Tens of millions of AK-47 pattern rifles have been made and sold throughout the world. Shooters will benefit from this economy of scale: parts, ammunition, and accessories are widely available. There has been a big hiccup thanks to Obama’s re-election and the latest anti-gun campaigns in the US, but even now you can buy practice ammunition if you look hard enough and are willing to pay higher than normal prices.
What’s a little bit harder to find, or justify the price for, is self-defense ammunition. Far fewer companies make self-defense ammo in 7.62x39mm and as one would expect the price per round is much higher. Self-defense ammunition in 7.62x39mm is between three and six times the price of practice ammunition. Considering a standard capacity magazine of 20- to 30-rounds, that’s a lot of $$$ just to stock a single mag. Multiply that by a few magazines plus a few rifles and the cost of ammunition can be greater than the price of a rifle itself.

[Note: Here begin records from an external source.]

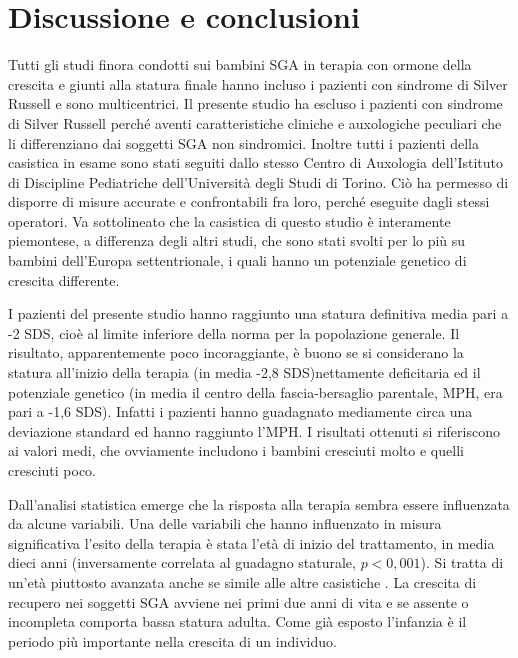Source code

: \chapter{Discussione e conclusioni}


Tutti gli studi finora condotti sui bambini SGA in terapia con ormone della crescita e giunti alla statura finale hanno incluso i pazienti con sindrome di Silver Russell e sono multicentrici. Il presente studio ha escluso i pazienti con sindrome di Silver Russell perché aventi caratteristiche cliniche e auxologiche peculiari che li differenziano dai soggetti SGA non sindromici. Inoltre tutti i pazienti della casistica in esame sono stati seguiti dallo stesso Centro di Auxologia dell'Istituto di Discipline Pediatriche dell'Università degli Studi di Torino. Ciò ha permesso di disporre di misure accurate e confrontabili fra loro, perché eseguite dagli stessi operatori. Va sottolineato che la casistica di questo studio è interamente piemontese, a differenza degli altri studi, che sono stati svolti per lo più su bambini dell'Europa settentrionale, i quali hanno un potenziale genetico di crescita differente.

I pazienti del presente studio hanno raggiunto una statura definitiva media pari a -2 SDS, cioè al limite inferiore della norma per la popolazione generale. Il risultato, apparentemente poco incoraggiante, è buono se si considerano la statura all'inizio della terapia (in media -2,8 SDS)nettamente deficitaria ed il potenziale genetico (in media il centro della fascia-bersaglio parentale, MPH, era pari a -1,6 SDS). Infatti i pazienti hanno guadagnato mediamente circa una deviazione standard ed hanno raggiunto l'MPH. I risultati ottenuti si riferiscono ai valori medi, che ovviamente includono i bambini cresciuti molto e quelli cresciuti poco. 

Dall'analisi statistica emerge che la risposta alla terapia sembra essere influenzata da alcune variabili.
Una delle variabili che hanno influenzato in misura significativa l'esito della terapia è stata l'età di inizio del trattamento, in media dieci anni (inversamente correlata al guadagno staturale, $p < 0,001$). Si tratta di un'età piuttosto avanzata anche se simile alle altre casistiche\cite{coutant1998short} \cite{zucchini2001final}. La crescita di recupero nei soggetti SGA avviene nei primi due anni di vita e se assente o incompleta comporta bassa statura adulta. Come già esposto l'infanzia è il periodo più importante nella crescita di un individuo. 

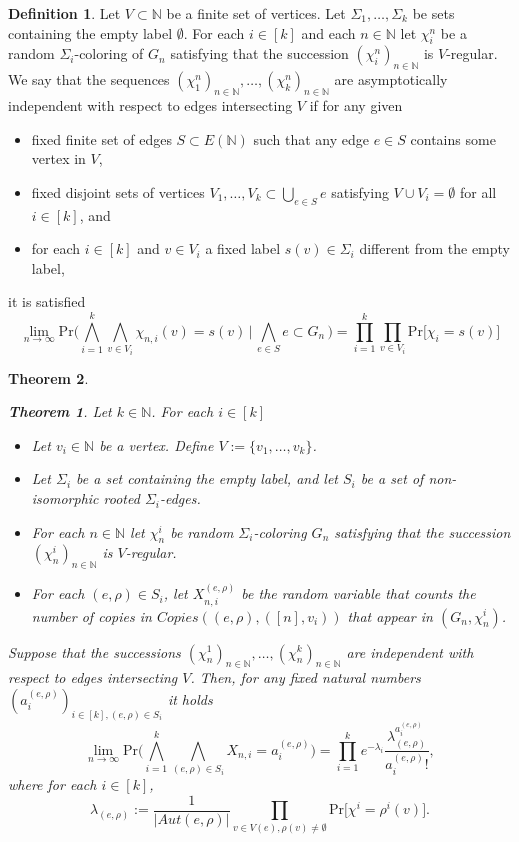 \documentclass[12pt,notitlepage,a4paper]{article}
\newtheorem{theorem}{Theorem}[section]
\theoremstyle{definition}
\newtheorem{definition}{Definition}[section]
\newcommand{\N}{\mathbb{N}}
\newcommand{\Ln}{\lim\limits_{n\to \infty}}
\begin{document}
\begin{definition} 
	Let $V\subset \N$ be a finite set of vertices. 
	Let $\Sigma_1,\dots, \Sigma_k$ be sets containing the empty label 
	$\emptyset$. For each $i\in [k]$ and each $n\in \N$
	let $\chi_i^n$ be a random $\Sigma_i$-coloring
	of $G_n$ satisfying that the succession $(\chi_i^n)_{n\in \N}$ is
	$V$-regular. We say that the sequences $(\chi_1^n)_{n\in \N},
	\dots, (\chi_k^n)_{n\in \N}$ are asymptotically independent
	with respect to edges intersecting $V$ if for any given
	\begin{itemize}
		\item fixed finite set of edges $S\subset E(\N)$ such that any edge $e\in S$ 
		contains some vertex in $V$,
		\item fixed disjoint sets of vertices $V_1,\dots, V_k \subset \bigcup_{e\in S}e$ 
		satisfying $V\cup V_i=\emptyset$ for all $i\in [k]$, and
		\item for each $i\in [k]$ and $v\in V_i$ a fixed label $s(v)\in \Sigma_i$
		different from the empty label,
	\end{itemize}
	it is satisfied 
	\[
	\Ln \mathrm{Pr}\big(
	\bigwedge_{i=1}^k \bigwedge_{v\in V_i} \chi_{n,i}(v)=s(v)
	\, \big| \, \bigwedge_{e\in S} e\subset G_n \,
	\big) = \prod_{i=1}^k \prod_{v\in V_i} \mathrm{Pr}\big[\chi_i=s(v)
	\big]		
	\]
\end{definition}


\begin{theorem}
	\begin{theorem}
		Let $k\in \N$.	For each $i\in [k]$ 
		\begin{itemize}
			\item Let $v_i\in \N$ be a vertex. Define $V:=\{v_1,\dots,v_k\}$.
			\item Let $\Sigma_i$ be a set containing the empty label, and let $S_i$ be a set
			of non-isomorphic rooted $\Sigma_i$-edges. 
			\item For each $n\in \N$ let $\chi^i_n$ be random $\Sigma_i$-coloring
			$G_n$ satisfying that the succession $(\chi^i_n)_{n\in \N}$ is $V$-regular. 
			\item For each $(e,\rho)\in S_i$, let $X^{(e,\rho)}_{n,i}$ be the random 
			variable that counts the number of copies in $Copies((e,\rho),([n],v_i))$
			that appear in $(G_n,\chi^i_n)$.				
		\end{itemize}
		Suppose that the
		successions $(\chi^1_n)_{n\in\N}, \dots, (\chi^k_n)_{n\in\N}$
		are independent with respect to edges intersecting $V$.
		Then, for any fixed natural numbers 
		$(a^{(e,\rho)}_{i})_{i\in [k], (e,\rho)\in S_i}$ it holds
		\[
		\Ln \mathrm{Pr}\big( \bigwedge_{i=1}^k \bigwedge_{(e,\rho)\in S_i}
		 X_{n,i}=a^{(e,\rho)}_i  \big)=
		\prod_{i=1}^{k}e^{-\lambda_i}\frac{\lambda_{(e,\rho)}^{a^{(e,\rho)}_i}}{{a^{(e,\rho)}_i}!},
		\]
		where for each $i\in [k]$,
		\[
		\lambda_{(e,\rho)}:= \frac{1}{|Aut(e,\rho)|} 
		\prod_{v\in V(e), \rho(v)\neq \emptyset}
		\mathrm{Pr}\big[\chi^i=\rho^i(v)\big].
		\]
	\end{theorem}
\end{theorem}
	
\end{document}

I had read good things about Prvi Partizan’s soft nosed ammunition. It was a half-way point between surplus full metal jacket ammunition and copper bonded high-performance stuff like Hornady’s SST, V-Max or Cor-Bon. I bought enough ammunition to outfit two rifles thanks to SG Ammo, whom I’ve used multiple times in the past. They were great as always.
However, upon test chambering the Prvi Partizan ammunition in my AMD-65 I became concerned about two things: bullet setback and damage to the exposed lead in the nose of the bullet.
From left to right: twice-chambered Prvi Partizan, once-chambered, never chambered.
As you can see, there is significant gouging in the lead nose. That’s troubling from an accuracy perspective, but here’s the part that makes me nervous about shooting these rounds at all:
The twice-chambered round on the left is significantly shorter than the one on the right. This is called bullet setback and means that the bullet has been pushed into the rest of the cartridge. Shooting a round such as this one can be dangerous, as there will be increased pressure when the round is fired. If the pressure increase is great enough it may cause damage to the firearm or the shooter or both.
Has anyone had better success with their Prvi Partizan soft point ammunition in an AK-pattern rifle?